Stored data
※ ※ ※
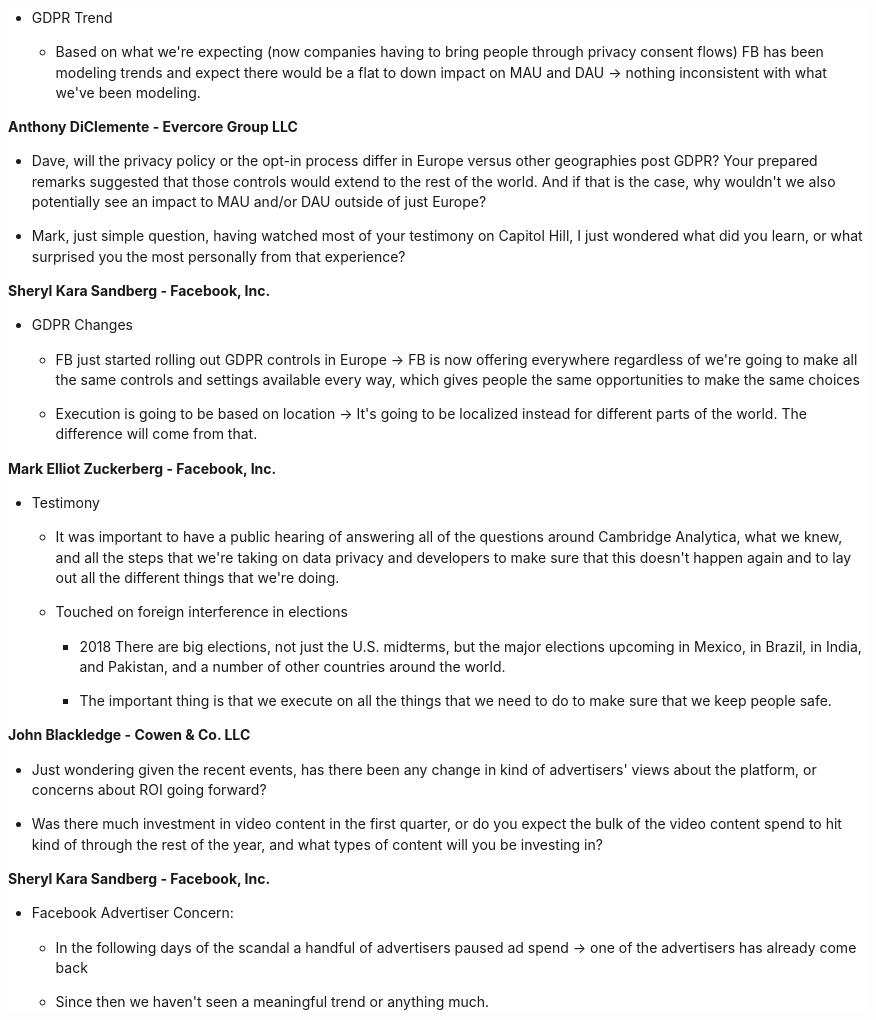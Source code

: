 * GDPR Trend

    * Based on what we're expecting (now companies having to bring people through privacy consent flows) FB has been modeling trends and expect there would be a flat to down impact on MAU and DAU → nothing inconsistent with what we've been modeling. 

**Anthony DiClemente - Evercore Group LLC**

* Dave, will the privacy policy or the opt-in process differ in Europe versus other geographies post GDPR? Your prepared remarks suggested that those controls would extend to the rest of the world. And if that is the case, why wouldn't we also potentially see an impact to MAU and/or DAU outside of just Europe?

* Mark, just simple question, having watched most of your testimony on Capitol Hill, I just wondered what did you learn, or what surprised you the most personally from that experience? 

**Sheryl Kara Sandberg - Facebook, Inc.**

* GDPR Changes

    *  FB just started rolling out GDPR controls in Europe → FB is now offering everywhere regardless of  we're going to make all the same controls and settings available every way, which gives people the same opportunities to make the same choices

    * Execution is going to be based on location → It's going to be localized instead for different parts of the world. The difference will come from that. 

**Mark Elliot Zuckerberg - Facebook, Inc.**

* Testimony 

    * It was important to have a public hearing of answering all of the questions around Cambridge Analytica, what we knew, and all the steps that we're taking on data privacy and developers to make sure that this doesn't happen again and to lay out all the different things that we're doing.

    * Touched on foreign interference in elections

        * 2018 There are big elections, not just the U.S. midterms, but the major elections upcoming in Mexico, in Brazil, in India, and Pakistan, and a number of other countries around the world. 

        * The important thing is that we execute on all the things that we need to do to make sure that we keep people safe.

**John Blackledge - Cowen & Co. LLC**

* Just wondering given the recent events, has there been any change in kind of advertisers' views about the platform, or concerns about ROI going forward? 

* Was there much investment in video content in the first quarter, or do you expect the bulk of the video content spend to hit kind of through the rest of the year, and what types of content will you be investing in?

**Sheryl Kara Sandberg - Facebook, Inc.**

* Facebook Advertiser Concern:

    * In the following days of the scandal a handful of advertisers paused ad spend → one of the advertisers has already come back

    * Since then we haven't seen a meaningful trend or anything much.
※ ※ ※
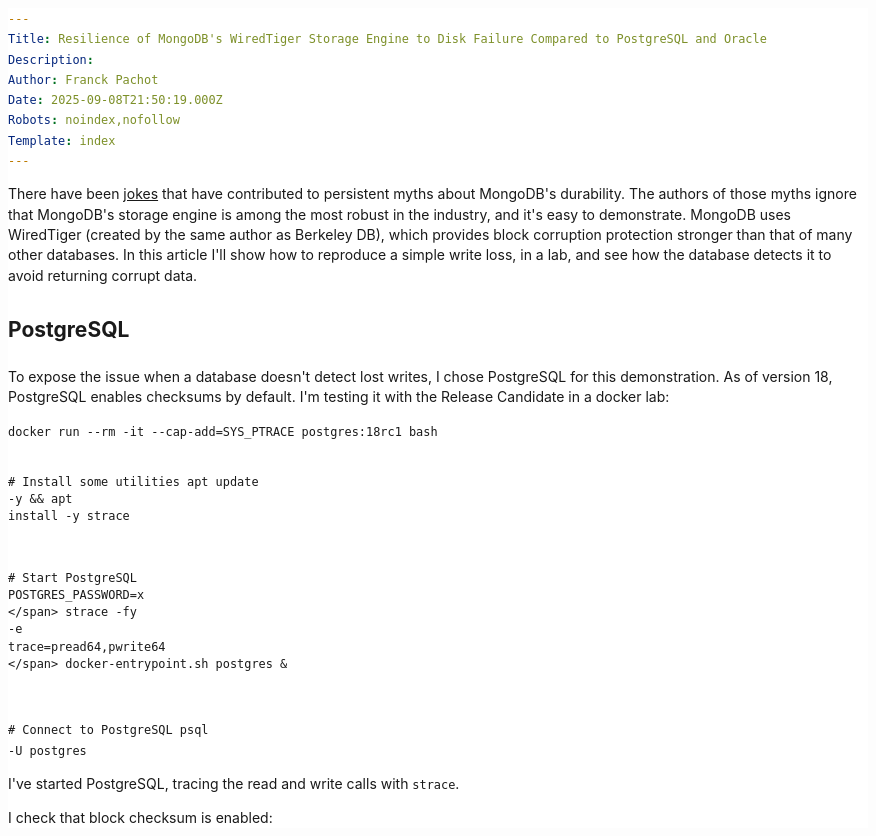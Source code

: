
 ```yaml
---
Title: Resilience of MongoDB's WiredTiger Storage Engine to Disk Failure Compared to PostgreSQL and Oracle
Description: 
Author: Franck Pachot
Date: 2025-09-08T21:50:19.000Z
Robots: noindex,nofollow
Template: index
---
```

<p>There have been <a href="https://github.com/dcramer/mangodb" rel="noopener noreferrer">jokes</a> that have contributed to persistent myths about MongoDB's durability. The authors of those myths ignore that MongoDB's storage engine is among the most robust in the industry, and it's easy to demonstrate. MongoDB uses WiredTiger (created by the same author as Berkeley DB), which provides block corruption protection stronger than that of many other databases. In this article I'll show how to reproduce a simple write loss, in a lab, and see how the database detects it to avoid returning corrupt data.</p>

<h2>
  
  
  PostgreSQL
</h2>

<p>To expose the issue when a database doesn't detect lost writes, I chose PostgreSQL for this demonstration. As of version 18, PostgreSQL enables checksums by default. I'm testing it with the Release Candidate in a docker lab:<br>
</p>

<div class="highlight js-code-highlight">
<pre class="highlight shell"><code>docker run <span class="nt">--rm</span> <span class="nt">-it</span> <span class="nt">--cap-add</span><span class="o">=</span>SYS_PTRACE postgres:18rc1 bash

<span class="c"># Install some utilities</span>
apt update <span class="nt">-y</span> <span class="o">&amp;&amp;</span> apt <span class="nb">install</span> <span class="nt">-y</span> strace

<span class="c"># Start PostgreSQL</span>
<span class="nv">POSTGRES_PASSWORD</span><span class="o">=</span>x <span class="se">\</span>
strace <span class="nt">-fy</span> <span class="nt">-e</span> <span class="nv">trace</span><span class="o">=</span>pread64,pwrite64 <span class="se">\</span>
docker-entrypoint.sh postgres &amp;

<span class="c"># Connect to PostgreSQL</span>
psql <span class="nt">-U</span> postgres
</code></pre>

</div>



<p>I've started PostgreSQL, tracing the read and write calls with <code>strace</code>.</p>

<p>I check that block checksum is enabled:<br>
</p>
※ ※ ※
[YOUR TASK] From the entries above, collect every line with the string "Facebook" in it.

[EXERCISE ANSWER]
**Sheryl Kara Sandberg - Facebook, Inc.**
**Mark Elliot Zuckerberg - Facebook, Inc.**
**Sheryl Kara Sandberg - Facebook, Inc.**
* Facebook Advertiser Concern:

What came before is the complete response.